=== What you are asked to do ===
Check every line of the entries that follow, and copy the ones containing "processes".

=== Records from a dataset ===
================
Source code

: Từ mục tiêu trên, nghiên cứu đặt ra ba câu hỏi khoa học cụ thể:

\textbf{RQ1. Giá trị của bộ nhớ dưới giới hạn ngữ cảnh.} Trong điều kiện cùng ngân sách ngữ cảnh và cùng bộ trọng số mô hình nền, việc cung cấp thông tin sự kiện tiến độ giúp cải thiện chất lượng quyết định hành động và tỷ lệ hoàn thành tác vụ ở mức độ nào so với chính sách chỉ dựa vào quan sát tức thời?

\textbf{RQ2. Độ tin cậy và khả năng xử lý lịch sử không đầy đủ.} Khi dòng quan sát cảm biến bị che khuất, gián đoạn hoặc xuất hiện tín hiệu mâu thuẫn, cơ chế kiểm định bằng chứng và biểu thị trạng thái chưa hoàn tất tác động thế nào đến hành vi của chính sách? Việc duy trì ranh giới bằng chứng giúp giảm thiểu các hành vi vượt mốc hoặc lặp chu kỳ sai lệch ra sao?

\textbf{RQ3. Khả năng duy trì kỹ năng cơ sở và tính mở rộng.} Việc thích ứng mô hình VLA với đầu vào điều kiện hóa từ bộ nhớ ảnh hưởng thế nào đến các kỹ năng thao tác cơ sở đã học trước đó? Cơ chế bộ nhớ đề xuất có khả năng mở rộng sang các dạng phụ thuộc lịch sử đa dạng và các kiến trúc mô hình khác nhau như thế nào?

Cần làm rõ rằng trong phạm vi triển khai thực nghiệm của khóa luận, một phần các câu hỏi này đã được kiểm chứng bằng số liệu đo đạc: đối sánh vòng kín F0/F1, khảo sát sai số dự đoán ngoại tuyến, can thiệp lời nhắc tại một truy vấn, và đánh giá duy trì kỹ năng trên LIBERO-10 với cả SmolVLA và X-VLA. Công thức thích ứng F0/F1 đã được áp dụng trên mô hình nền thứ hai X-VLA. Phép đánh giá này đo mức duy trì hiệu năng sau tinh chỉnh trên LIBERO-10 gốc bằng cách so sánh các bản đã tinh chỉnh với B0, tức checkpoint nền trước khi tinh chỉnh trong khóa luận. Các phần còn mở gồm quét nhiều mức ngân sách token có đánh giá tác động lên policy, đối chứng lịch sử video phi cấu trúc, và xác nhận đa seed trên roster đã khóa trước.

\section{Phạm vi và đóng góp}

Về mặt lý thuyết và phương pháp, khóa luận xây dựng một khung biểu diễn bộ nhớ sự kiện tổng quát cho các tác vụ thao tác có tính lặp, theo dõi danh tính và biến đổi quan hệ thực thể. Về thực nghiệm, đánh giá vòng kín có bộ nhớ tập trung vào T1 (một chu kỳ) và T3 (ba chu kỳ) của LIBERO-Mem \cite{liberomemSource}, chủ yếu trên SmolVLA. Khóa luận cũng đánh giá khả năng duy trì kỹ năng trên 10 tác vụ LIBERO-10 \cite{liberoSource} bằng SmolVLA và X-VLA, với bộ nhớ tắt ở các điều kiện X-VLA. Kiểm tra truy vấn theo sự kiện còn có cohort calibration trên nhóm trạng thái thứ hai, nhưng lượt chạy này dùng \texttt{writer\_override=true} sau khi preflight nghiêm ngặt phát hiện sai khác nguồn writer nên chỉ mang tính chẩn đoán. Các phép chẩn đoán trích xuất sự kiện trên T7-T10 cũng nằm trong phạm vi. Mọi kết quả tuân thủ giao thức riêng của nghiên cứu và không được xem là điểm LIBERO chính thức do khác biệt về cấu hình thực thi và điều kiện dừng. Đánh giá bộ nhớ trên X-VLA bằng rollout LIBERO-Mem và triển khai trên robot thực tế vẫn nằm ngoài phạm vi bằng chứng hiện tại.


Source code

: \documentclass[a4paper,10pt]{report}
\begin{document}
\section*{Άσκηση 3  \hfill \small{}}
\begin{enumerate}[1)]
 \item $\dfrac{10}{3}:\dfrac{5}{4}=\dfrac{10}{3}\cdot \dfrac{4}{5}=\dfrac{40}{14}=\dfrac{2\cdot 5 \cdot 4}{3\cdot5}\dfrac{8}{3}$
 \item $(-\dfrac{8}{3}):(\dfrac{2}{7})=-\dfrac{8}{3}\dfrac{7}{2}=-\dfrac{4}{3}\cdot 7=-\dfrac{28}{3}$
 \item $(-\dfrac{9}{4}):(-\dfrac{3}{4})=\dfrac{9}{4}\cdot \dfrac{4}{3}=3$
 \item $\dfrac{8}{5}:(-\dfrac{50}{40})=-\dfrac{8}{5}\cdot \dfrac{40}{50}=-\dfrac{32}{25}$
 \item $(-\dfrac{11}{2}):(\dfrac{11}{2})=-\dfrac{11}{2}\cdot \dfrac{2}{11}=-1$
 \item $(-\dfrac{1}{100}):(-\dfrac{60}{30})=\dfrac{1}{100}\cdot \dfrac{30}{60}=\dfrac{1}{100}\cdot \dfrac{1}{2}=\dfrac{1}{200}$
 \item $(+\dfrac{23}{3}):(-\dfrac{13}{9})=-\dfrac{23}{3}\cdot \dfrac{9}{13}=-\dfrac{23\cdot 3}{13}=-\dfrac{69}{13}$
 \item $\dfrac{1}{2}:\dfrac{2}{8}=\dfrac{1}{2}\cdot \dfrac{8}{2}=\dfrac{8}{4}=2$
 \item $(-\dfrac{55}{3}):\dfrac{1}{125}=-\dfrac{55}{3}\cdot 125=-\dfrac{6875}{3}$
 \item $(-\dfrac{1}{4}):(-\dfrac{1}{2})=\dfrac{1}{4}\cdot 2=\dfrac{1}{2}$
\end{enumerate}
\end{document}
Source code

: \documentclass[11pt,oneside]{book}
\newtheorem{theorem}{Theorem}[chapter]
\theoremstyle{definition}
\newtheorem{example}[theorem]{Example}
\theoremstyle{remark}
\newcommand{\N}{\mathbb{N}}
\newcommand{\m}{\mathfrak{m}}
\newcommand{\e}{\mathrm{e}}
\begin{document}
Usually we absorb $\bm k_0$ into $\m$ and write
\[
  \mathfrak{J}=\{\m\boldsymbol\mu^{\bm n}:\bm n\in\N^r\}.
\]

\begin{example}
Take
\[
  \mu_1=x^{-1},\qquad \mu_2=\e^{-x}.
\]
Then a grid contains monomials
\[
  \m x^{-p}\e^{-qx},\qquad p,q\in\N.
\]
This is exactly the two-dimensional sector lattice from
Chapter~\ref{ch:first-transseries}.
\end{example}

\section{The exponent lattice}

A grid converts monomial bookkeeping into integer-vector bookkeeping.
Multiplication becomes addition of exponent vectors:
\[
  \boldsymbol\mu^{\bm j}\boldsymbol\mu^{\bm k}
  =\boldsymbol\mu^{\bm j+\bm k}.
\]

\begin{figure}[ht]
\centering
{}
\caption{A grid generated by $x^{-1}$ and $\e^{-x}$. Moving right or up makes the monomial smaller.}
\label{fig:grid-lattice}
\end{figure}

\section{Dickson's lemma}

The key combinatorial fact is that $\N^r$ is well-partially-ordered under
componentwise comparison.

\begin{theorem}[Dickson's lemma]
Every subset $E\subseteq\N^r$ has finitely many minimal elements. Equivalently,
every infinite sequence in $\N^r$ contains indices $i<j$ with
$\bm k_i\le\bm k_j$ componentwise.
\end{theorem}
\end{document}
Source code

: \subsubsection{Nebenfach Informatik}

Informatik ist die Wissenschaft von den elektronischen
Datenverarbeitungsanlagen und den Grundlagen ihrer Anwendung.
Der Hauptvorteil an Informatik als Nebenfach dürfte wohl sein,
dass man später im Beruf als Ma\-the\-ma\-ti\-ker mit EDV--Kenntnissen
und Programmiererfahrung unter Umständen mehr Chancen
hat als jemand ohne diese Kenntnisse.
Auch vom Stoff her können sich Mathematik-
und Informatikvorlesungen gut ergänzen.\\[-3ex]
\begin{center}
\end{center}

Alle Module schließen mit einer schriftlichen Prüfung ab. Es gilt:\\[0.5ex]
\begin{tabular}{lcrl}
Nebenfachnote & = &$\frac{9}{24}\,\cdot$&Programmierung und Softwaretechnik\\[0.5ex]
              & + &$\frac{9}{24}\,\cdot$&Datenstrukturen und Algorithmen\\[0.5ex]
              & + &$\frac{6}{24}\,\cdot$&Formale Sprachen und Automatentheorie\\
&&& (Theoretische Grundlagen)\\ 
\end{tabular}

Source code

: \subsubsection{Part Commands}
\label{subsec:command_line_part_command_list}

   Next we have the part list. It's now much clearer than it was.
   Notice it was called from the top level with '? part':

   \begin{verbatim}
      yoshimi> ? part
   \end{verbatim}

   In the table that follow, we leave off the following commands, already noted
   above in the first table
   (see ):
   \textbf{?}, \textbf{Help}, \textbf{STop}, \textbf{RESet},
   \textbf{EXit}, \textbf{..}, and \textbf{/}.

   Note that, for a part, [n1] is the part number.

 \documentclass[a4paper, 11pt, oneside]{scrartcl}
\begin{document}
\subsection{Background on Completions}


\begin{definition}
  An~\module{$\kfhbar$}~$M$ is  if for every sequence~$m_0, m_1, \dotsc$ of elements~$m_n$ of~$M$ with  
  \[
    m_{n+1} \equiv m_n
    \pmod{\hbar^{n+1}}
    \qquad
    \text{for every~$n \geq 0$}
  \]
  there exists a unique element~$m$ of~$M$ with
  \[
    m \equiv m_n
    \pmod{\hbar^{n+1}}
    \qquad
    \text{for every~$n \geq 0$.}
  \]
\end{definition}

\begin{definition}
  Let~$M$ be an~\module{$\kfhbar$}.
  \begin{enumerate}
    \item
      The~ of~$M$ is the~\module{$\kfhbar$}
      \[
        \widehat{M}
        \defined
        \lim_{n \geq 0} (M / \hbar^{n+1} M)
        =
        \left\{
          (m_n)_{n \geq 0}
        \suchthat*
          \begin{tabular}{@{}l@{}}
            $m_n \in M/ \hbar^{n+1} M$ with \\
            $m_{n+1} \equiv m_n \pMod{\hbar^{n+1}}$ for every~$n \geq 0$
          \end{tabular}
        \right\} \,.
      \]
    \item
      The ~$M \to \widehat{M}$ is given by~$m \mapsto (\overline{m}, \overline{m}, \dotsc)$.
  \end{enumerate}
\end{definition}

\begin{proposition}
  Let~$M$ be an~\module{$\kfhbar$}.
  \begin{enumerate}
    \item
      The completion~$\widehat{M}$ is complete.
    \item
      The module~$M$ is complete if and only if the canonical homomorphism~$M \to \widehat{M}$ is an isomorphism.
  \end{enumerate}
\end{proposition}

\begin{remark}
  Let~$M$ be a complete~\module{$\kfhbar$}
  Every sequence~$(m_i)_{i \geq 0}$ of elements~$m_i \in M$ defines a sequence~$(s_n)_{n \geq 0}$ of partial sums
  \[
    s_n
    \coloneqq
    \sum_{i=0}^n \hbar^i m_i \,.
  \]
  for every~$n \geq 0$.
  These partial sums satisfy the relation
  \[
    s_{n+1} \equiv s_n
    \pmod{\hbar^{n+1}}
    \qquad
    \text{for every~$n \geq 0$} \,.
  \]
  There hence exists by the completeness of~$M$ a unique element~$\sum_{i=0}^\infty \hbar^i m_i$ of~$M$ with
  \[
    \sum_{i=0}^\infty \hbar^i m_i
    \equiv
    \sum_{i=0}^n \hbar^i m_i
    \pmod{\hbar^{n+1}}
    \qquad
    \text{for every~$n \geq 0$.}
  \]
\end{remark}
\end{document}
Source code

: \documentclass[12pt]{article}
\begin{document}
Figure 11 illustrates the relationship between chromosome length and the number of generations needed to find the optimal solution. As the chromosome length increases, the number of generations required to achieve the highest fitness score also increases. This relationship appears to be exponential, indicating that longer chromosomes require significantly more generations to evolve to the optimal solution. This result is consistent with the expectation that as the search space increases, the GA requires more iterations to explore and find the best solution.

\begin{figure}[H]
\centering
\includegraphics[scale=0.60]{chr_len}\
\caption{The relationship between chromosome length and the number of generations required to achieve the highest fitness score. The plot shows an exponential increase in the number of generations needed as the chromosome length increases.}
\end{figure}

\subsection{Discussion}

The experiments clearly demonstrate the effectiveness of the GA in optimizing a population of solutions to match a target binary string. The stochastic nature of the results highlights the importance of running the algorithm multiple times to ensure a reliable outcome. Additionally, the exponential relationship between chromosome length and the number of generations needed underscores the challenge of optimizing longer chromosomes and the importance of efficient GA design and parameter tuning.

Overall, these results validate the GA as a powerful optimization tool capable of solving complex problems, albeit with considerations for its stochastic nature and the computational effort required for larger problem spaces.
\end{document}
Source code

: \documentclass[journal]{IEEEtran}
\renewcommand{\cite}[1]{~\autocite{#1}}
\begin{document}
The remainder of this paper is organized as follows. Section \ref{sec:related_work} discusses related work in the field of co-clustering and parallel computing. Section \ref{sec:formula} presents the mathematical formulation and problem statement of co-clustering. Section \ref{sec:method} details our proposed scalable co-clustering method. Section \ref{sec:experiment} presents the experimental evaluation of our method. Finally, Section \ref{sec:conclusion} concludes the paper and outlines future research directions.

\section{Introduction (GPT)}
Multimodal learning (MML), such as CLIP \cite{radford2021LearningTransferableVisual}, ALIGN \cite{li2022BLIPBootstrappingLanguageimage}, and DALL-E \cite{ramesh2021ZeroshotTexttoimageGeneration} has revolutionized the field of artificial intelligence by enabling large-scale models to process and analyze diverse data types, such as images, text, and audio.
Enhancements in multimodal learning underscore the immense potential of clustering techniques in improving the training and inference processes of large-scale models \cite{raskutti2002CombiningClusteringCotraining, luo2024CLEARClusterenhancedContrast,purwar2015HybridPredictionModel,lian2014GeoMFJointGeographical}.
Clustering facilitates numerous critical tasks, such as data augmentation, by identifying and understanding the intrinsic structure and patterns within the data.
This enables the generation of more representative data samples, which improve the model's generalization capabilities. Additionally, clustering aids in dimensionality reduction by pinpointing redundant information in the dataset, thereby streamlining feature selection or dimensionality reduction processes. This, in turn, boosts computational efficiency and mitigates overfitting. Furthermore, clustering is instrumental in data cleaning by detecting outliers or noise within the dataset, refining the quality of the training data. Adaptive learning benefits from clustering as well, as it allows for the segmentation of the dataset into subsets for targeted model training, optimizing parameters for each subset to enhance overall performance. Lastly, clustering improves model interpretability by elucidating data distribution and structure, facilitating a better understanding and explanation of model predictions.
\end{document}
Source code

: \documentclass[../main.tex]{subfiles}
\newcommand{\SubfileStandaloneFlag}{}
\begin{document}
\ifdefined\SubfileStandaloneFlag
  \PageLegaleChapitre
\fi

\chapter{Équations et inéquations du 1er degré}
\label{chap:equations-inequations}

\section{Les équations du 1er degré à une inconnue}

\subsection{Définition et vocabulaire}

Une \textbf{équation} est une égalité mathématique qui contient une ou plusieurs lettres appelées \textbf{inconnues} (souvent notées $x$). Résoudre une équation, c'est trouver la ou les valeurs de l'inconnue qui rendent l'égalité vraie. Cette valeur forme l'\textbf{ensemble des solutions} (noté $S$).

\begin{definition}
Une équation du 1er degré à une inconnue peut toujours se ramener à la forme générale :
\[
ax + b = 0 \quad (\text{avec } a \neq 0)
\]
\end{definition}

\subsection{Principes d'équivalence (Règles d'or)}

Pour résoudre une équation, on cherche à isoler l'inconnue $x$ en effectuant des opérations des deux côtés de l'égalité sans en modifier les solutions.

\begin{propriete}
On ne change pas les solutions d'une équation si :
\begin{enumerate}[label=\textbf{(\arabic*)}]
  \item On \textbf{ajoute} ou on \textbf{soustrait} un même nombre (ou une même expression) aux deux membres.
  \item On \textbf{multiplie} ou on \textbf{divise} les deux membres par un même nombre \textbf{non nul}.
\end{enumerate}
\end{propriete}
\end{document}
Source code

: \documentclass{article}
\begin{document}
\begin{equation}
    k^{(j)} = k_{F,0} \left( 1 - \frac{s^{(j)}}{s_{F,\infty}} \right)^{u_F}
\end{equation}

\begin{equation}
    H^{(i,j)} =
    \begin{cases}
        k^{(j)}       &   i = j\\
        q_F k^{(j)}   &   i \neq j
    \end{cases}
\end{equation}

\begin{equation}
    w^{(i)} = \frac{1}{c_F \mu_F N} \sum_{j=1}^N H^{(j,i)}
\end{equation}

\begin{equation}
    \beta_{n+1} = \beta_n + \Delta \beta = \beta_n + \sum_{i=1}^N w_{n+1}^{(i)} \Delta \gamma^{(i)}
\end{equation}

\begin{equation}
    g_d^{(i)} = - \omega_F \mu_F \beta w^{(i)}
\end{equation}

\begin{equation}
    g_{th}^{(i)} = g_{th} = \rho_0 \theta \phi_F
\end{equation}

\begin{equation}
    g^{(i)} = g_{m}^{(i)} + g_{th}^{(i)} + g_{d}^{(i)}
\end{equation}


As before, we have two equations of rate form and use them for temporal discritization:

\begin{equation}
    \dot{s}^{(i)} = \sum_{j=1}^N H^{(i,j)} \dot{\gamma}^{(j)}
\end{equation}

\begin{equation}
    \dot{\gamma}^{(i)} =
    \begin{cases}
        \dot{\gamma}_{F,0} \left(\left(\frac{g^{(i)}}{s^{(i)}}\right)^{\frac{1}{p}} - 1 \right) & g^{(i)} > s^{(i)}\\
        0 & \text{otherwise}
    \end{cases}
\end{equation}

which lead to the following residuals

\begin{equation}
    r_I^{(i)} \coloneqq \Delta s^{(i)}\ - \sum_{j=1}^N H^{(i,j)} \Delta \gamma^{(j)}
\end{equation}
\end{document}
================
=== Solution to the exercise ===
Enhancements in multimodal learning underscore the immense potential of clustering techniques in improving the training and inference processes of large-scale models \cite{raskutti2002CombiningClusteringCotraining, luo2024CLEARClusterenhancedContrast,purwar2015HybridPredictionModel,lian2014GeoMFJointGeographical}.
This enables the generation of more representative data samples, which improve the model's generalization capabilities. Additionally, clustering aids in dimensionality reduction by pinpointing redundant information in the dataset, thereby streamlining feature selection or dimensionality reduction processes. This, in turn, boosts computational efficiency and mitigates overfitting. Furthermore, clustering is instrumental in data cleaning by detecting outliers or noise within the dataset, refining the quality of the training data. Adaptive learning benefits from clustering as well, as it allows for the segmentation of the dataset into subsets for targeted model training, optimizing parameters for each subset to enhance overall performance. Lastly, clustering improves model interpretability by elucidating data distribution and structure, facilitating a better understanding and explanation of model predictions.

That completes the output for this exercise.